II. Preliminary Matter
The Agency states that as to Proposal 3 specifically, and as to the other proposals generally, the Union has failed to raise the issue of whether the proposals constitute appropriate arrangements under section 7106(b)(3). The Agency asserts, therefore, that the Authority should not, sua sponte, raise the issue of whether the proposals constitute appropriate arrangements. The Agency claims that, in any event,
by establishing as we have attempted to, that in each instance the proposal would directly interfere with reserved management rights, we have also shown that [the] direct interference established is excessive in nature, and 'excessive interference' has been held to be the standard by which to hold nonnegotiable proposal for appropriate arrangements under subsection 7106(b)(3).
Statement at 13 n.5 (citation omitted).
Subsequently, the Union filed a response to the Agency's statement of position. In its response, the Union asserted for the first time that the proposals are negotiable under section 7106(b)(3) as appropriate arrangements for employees adversely affected by the exercise of management's rights under section 7106(a) of the Statute. Response at 1. The Agency did not request to file a supplemental statement addressing the Union's claim.
We find that the Union's claim that the proposals constitute appropriate arrangements within the meaning of section 7106(b)(3) of the Statute is properly before us. See National Federation of Federal Employees, Local 2050 and Environmental Protection Agency, 36 FLRA 618, 624 n.2 (1990). Therefore, where appropriate, we will examine the Union's proposals under the analytic framework set forth in National Association of Government Employees, Local R14-87 and Kansas Army National Guard, 21 FLRA 24 (1986) (Kansas Army National Guard), to determine whether the proposals constitute appropriate arrangements under section 7106(b)(3) of the Statute.
III. Proposal 1
Merit Selection Procedures
Section 22.4
22.4.1
The NRC [Nuclear Regulatory Commission] has the right, in accordance with applicable laws with respect to filling positions, to make selections for appointment from among properly rated and certified candidates for promotion or from any appropriate source.
22.4.2
The NRC agrees to grant first consideration to NRC employees when filling bargaining unit positions. To assure first consideration for NRC employees, the NRC shall rate and consider all NRC employee applicants for any unit position before the selecting official for a position may consider applications from any other sources. This does not preclude NRC from soliciting applicants from other sources. However, no applicant from another source may be considered until after the NRC has considered employee applicants under this subsection.
22.4.3
If the consideration of NRC employees alone does not result in the selection for the position and the NRC still desires to fill the position, the NRC will then include both NRC employees and sources other than NRC employees in the process. This second process will produce a hybrid list of both NRC employees and applicants from other sources. The applicants who were not previously rated by the panel must now be evaluated by the panel using, to the extent possible, the same procedures which were used to rate NRC employees. Once this is completed, the second (hybrid) best qualified list will be created from top candidates, whether NRC employees or other candidates. The number of names on the hybrid best qualified list shall be determined using the procedures contained in Section 22.20, except that the maximum number of names permitted on the hybrid list shall be six. Thereafter, this new hybrid list will be submitted to the selecting official for consideration. The names on this hybrid list shall be placed in alphabetical order, with no reference made as to whether the individual is an employee or not.
22.4.4
The provisions of Section 22.4.2 shall not apply to positions which have attracted fewer than three NRC employee applicants for any three consecutive vacancy announcements which have been posted following the effective date of this Agreement. All such positions shall thereafter be filled pursuant to the provisions of Section 22.4.3.

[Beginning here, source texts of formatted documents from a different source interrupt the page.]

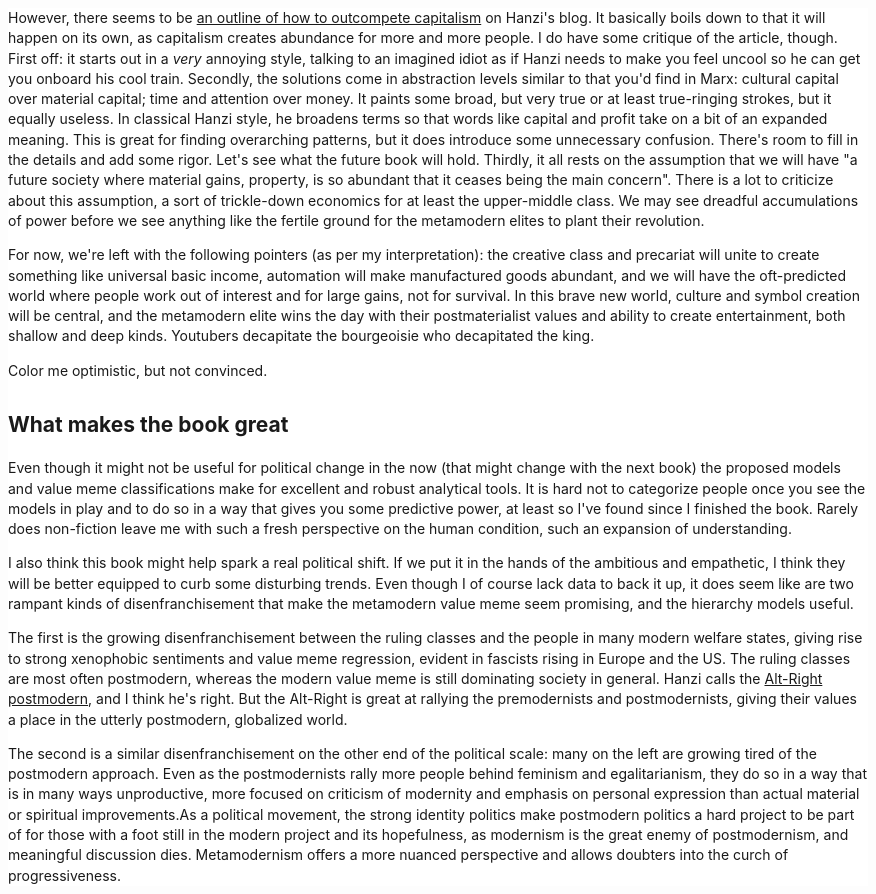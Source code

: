 However, there seems to be [an outline of how to outcompete capitalism](https://metamoderna.org/how-to-outcompete-capitalism) on Hanzi's blog. It basically boils down to that it will happen on its own, as capitalism creates abundance for more and more people. I do have some critique of the article, though. First off: it starts out in a *very* annoying style, talking to an imagined idiot as if Hanzi needs to make you feel uncool so he can get you onboard his cool train. Secondly, the solutions come in abstraction levels similar to that you'd find in Marx: cultural capital over material capital; time and attention over money. It paints some broad, but very true or at least true-ringing strokes, but it equally useless. In classical Hanzi style, he broadens terms so that words like capital and profit take on a bit of an expanded meaning. This is great for finding overarching patterns, but it does introduce some unnecessary confusion. There's room to fill in the details and add some rigor. Let's see what the future book will hold. Thirdly, it all rests on the assumption that we will have "a future society where material gains, property, is so abundant that it ceases being the main concern". There is a lot to criticize about this assumption, a sort of trickle-down economics for at least the upper-middle class. We may see dreadful accumulations of power before we see anything like the fertile ground for the metamodern elites to plant their revolution.

For now, we're left with the following pointers (as per my interpretation): the creative class and precariat will unite to create something like universal basic income, automation will make manufactured goods abundant, and we will have the oft-predicted world where people work out of interest and for large gains, not for survival. In this brave new world, culture and symbol creation will be central, and the metamodern elite wins the day with their postmaterialist values and ability to create entertainment, both shallow and deep kinds. Youtubers decapitate the bourgeoisie who decapitated the king.

Color me optimistic, but not convinced.


What makes the book great
------------------------

Even though it might not be useful for political change in the now (that might change with the next book) the proposed models and value meme classifications make for excellent and robust analytical tools. It is hard not to categorize people once you see the models in play and to do so in a way that gives you some predictive power, at least so I've found since I finished the book. Rarely does non-fiction leave me with such a fresh perspective on the human condition, such an expansion of understanding.

I also think this book might help spark a real political shift. If we put it in the hands of the ambitious and empathetic, I think they will be better equipped to curb some disturbing trends. Even though I of course lack data to back it up, it does seem like are two rampant kinds of disenfranchisement that make the metamodern value meme seem promising, and the hierarchy models useful. 

The first is the growing disenfranchisement between the ruling classes and the people in many modern welfare states, giving rise to strong xenophobic sentiments and value meme regression, evident in fascists rising in Europe and the US. The ruling classes are most often postmodern, whereas the modern value meme is still dominating society in general. Hanzi calls the [Alt-Right postmodern](https://metamoderna.org/4-things-that-make-the-alt-right-postmodern), and I think he's right. But the Alt-Right is great at rallying the premodernists and postmodernists, giving their values a place in the utterly postmodern, globalized world.

The second is a similar disenfranchisement on the other end of the political scale: many on the left are growing tired of the postmodern approach. Even as the postmodernists rally more people behind feminism and egalitarianism, they do so in a way that is in many ways unproductive, more focused on criticism of modernity and emphasis on personal expression than actual material or spiritual improvements.As a political movement, the strong identity politics make postmodern politics a hard project to be part of for those with a foot still in the modern project and its hopefulness, as modernism is the great enemy of postmodernism, and meaningful discussion dies. Metamodernism offers a more nuanced perspective and allows doubters into the curch of progressiveness.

A. Positions of the Parties
1. Agency
The Agency states that section 22.4.2 of Proposal 1 would require that "first consideration . . . be given to NRC employees, who are rated and considered before outside applicants are even looked at." Statement at 6. The Agency contends that the proposal directly interferes with its right to hire under section 7106(a)(2)(A) and its right to make selections from any appropriate source under 7106(a)(2)(C) of the Statute.
The Agency claims that Proposal 1 has the same effect as the proposal found nonnegotiable in National Association of Government Employees, Local R5-165 and Tennessee Air National Guard, 35 FLRA 886 (1990) (Tennessee Air National Guard). The Agency states that Tennessee Air National Guard concerned a proposal that would preclude an agency from soliciting or considering military personnel for bargaining unit positions until after the placement process for currently employed technicians had been completed. According to the Agency, the Authority, relying on the decision of the U.S. Court of Appeals for the District of Columbia Circuit in Department of the Treasury, Bureau of Alcohol, Tobacco and Firearms v. FLRA, 857 F.2d 819, 822 (D.C. Cir. 1988) (Treasury, BATF v. FLRA), found that the proposal in Tennessee Air National Guard interfered with management's right to select employees from any appropriate source because it placed a substantive limit on that right.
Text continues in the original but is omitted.